On Capitol Hill, though, many lawmakers remain opposed to the ban, including Senator Kirsten E. Gillibrand of New York, who has long supported overhauling the earmark process and who was among the first lawmakers to place her own requests online.
“It’s shortsighted and misguided,” Ms. Gillibrand said, noting that such money is particularly important these days with local and state governments making cuts.
What’s shortsighted and misguided is the spending that Representatives and Senators have shoved into bills without having to have a direct vote on the initiatives. If this spending is such a great idea, why can’t it stand that test by a House and Senate vote? Because that kind of spending shouldn’t be done at the federal level and would fail that vote.
Steve Axinn, the president of Lake Oscawana Civic Association, agreed. “Not all earmarks are the same,” he said. “There are some that are good and some that are clearly abusive. It is the responsibility of our elected representatives to know the difference.”
That’s the problem, they are all the same. Every earmark is a simple bribe. The Times article goes on to make the case that earmarks aren’t a large portion of government spending.
For all the debate that earmarks stir, the amount of money directed toward them is relatively small. For the fiscal year that ended in September, earmarks made up $15.9 billion of a $3.5 trillion federal budget, according to Taxpayers for Common Sense, a government watchdog group.
In “The .5% Lie Progressives Need You To Believe“, it’s obvious that earmarks aren’t dangerous because of the small amount of spending they represent, it’s how earmarks garner support for the larger spending bill by bribing an otherwise fiscally-opposed member of Congress into voting for it.
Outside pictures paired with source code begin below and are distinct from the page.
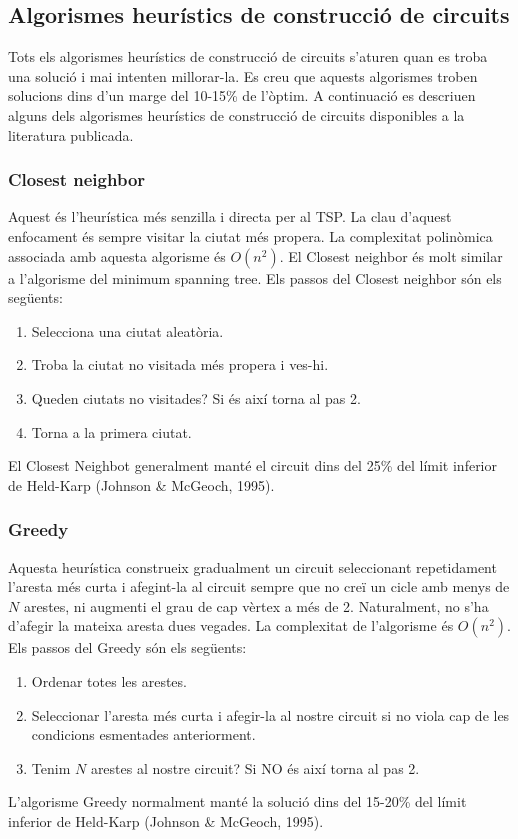 \documentclass[a4paper,12pt,twoside]{ThesisStyle}
\begin{document}
\subsection{Algorismes heurístics de construcció de circuits}
\label{AlgorismesHeuristicsConstruccio}
Tots els algorismes heurístics de construcció de circuits s'aturen quan es troba una solució i mai intenten millorar-la. Es creu que aquests algorismes troben solucions dins d'un marge del 10-15\% de l'òptim. A continuació es descriuen alguns dels algorismes heurístics de construcció de circuits disponibles a la literatura publicada.

\subsubsection{Closest neighbor}
\label{ClosestNeighbor}
Aquest és l'heurística més senzilla i directa per al TSP. La clau d'aquest enfocament és sempre visitar la ciutat més propera. La complexitat polinòmica associada amb aquesta algorisme és \( O(n^2) \). El Closest neighbor és molt similar a l'algorisme del minimum spanning tree. Els passos del Closest neighbor són els següents:
\begin{enumerate}
  \item Selecciona una ciutat aleatòria.
  \item Troba la ciutat no visitada més propera i ves-hi.
  \item Queden ciutats no visitades? Si és així torna al pas 2.
  \item Torna a la primera ciutat.
\end{enumerate}
El Closest Neighbot generalment manté el circuit dins del 25\% del límit inferior de Held-Karp (Johnson \& McGeoch, 1995).

\subsubsection{Greedy}
\label{Greedy}
Aquesta heurística construeix gradualment un circuit seleccionant repetidament l'aresta més curta i afegint-la al circuit sempre que no creï un cicle amb menys de \( N \) arestes, ni augmenti el grau de cap vèrtex a més de 2. Naturalment, no s'ha d'afegir la mateixa aresta dues vegades. La complexitat de l'algorisme és \( O(n^2) \). Els passos del Greedy són els següents:
\begin{enumerate}
  \item Ordenar totes les arestes.
  \item Seleccionar l'aresta més curta i afegir-la al nostre circuit si no viola cap de les condicions esmentades anteriorment.
  \item Tenim \( N \) arestes al nostre circuit? Si NO és així torna al pas 2.
\end{enumerate}
L'algorisme Greedy normalment manté la solució dins del 15-20\% del límit inferior de Held-Karp (Johnson \& McGeoch, 1995).
\end{document}

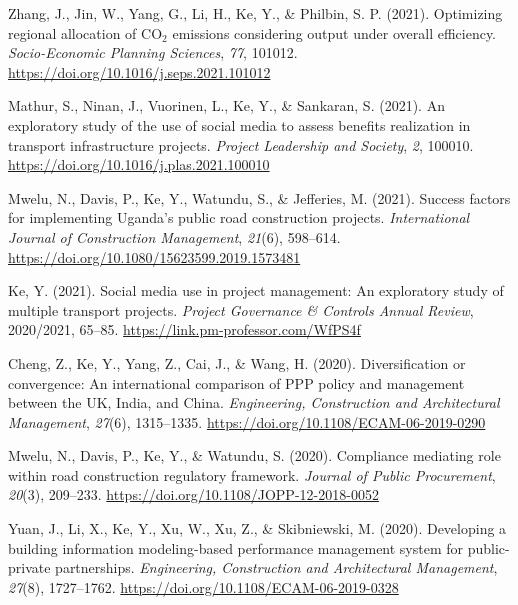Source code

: \documentclass[11pt,a4paper]{report} %
\begin{document}
\begin{tablist}
        \item[2021] \tab{}Zhang, J., Jin, W., Yang, G., Li, H., Ke, Y., \& Philbin, S. P. (2021). Optimizing regional allocation of CO$_2$ emissions considering output under overall efficiency. \textit{Socio-Economic Planning Sciences}, \textit{77}, 101012. \href{https://doi.org/10.1016/j.seps.2021.101012}{https://doi.org/10.1016/j.seps.2021.101012}
        
        \item[2021] \tab{}Mathur, S., Ninan, J., Vuorinen, L., Ke, Y., \& Sankaran, S. (2021). An exploratory study of the use of social media to assess benefits realization in transport infrastructure projects. \textit{Project Leadership and Society}, \textit{2}, 100010. \href{https://doi.org/10.1016/j.plas.2021.100010}{https://doi.org/10.1016/j.plas.2021.100010}
        
        \item[2021] \tab{}Mwelu, N., Davis, P., Ke, Y., Watundu, S., \& Jefferies, M. (2021). Success factors for implementing Uganda's public road construction projects. \textit{International Journal of Construction Management}, \textit{21}(6), 598--614. \href{https://doi.org/10.1080/15623599.2019.1573481}{https://doi.org/10.1080/15623599.2019.1573481}

        \item[2021] \tab{}Ke, Y. (2021). Social media use in project management: An exploratory study of multiple transport projects. \textit{Project Governance \& Controls Annual Review}, 2020/2021, 65--85. \href{https://link.pm-professor.com/WfPS4f}{https://link.pm-professor.com/WfPS4f}
        
        \item[2020] \tab{}Cheng, Z., Ke, Y., Yang, Z., Cai, J., \& Wang, H. (2020). Diversification or convergence: An international comparison of PPP policy and management between the UK, India, and China. \textit{Engineering, Construction and Architectural Management}, \textit{27}(6), 1315--1335. \href{https://doi.org/10.1108/ECAM-06-2019-0290}{https://doi.org/10.1108/ECAM-06-2019-0290}
        
        \item[2020] \tab{}Mwelu, N., Davis, P., Ke, Y., \& Watundu, S. (2020). Compliance mediating role within road construction regulatory framework. \textit{Journal of Public Procurement}, \textit{20}(3), 209--233. \href{https://doi.org/10.1108/JOPP-12-2018-0052}{https://doi.org/10.1108/JOPP-12-2018-0052}
        
        \item[2020] \tab{}Yuan, J., Li, X., Ke, Y., Xu, W., Xu, Z., \& Skibniewski, M. (2020). Developing a building information modeling-based performance management system for public-private partnerships. \textit{Engineering, Construction and Architectural Management}, \textit{27}(8), 1727--1762. \href{https://doi.org/10.1108/ECAM-06-2019-0328}{https://doi.org/10.1108/ECAM-06-2019-0328}
        

\end{tablist}
\end{document}
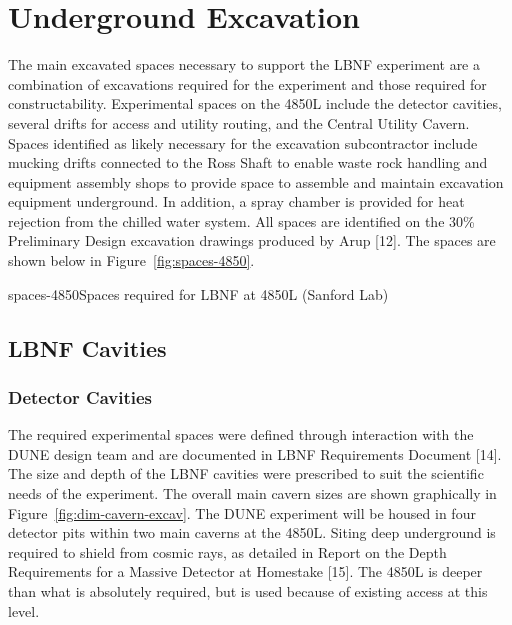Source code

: \chapter{Underground Excavation}
\label{ch:fscf-excav}

The main excavated spaces necessary to support the LBNF experiment are a combination of excavations required for the experiment and those required for constructability. Experimental spaces on the 4850L include the detector cavities, several drifts for access and utility routing, and the Central Utility Cavern. Spaces identified as likely necessary for the excavation subcontractor include mucking drifts connected to the Ross Shaft to enable waste rock handling and equipment assembly shops to provide space to assemble and maintain excavation equipment underground. In addition, a spray chamber is provided for heat rejection from the chilled water system. All spaces are identified on the 30\% Preliminary Design excavation drawings produced by Arup [12]. The spaces are shown below in Figure~\ref{fig:spaces-4850}.

\begin{cdrfigure}{spaces-4850}{Spaces required for LBNF at 4850L (Sanford Lab)}
\end{cdrfigure}

\section{LBNF Cavities}
\label{sec:fscf-excav-cav}

\subsection{Detector Cavities}
\label{sec:fscf-excav-det}

The required experimental spaces were defined through interaction with the DUNE design team and are documented in LBNF Requirements Document [14]. The size and depth of the LBNF cavities were prescribed to suit the scientific needs of the experiment. The overall main cavern sizes are shown graphically in Figure~\ref{fig:dim-cavern-excav}. The DUNE experiment will be housed in four detector pits within two main caverns at the 4850L. Siting deep underground is required to shield from cosmic rays, as detailed in Report on the Depth Requirements for a Massive Detector at Homestake [15]. The 4850L is deeper than what is absolutely required, but is used because of existing access at this level.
Earmarks are not a major issue as a pure percentage of federal spending. Earmarks are an issue because they tend to force a yes vote on larger spending bills even though the larger spending bill may not be in the best interest of the nation. This is how “no” votes are turned into “yes” votes, the sponsors of the bill give favors to the dissenters in the form of pork barrel spending, pet projects, earmarks, or whatever else you want to call them.
Libraries and museums are a good thing to spend money on, but not Federal funds. If a community wants a museum, it should pay for it from city and state funds. Why should someone in Detroit fund a library near New York city? How many libraries in other states did Sen. Gillibrand’s constituents help fund with their taxes? They’ll never know and that’s the point.
By making spending local, it will likely be more tightly controlled. If property, sales and income taxes keep going up to fund local spending, that local populace will cry out – with their votes. Well, now this abusive spending has reached such levels that the entire country has cried out “Quit spending, quit spending, quit spending”. It would appear that Congressional Progressive Democrats like Kirsten Gillibrand just aren’t hearing them.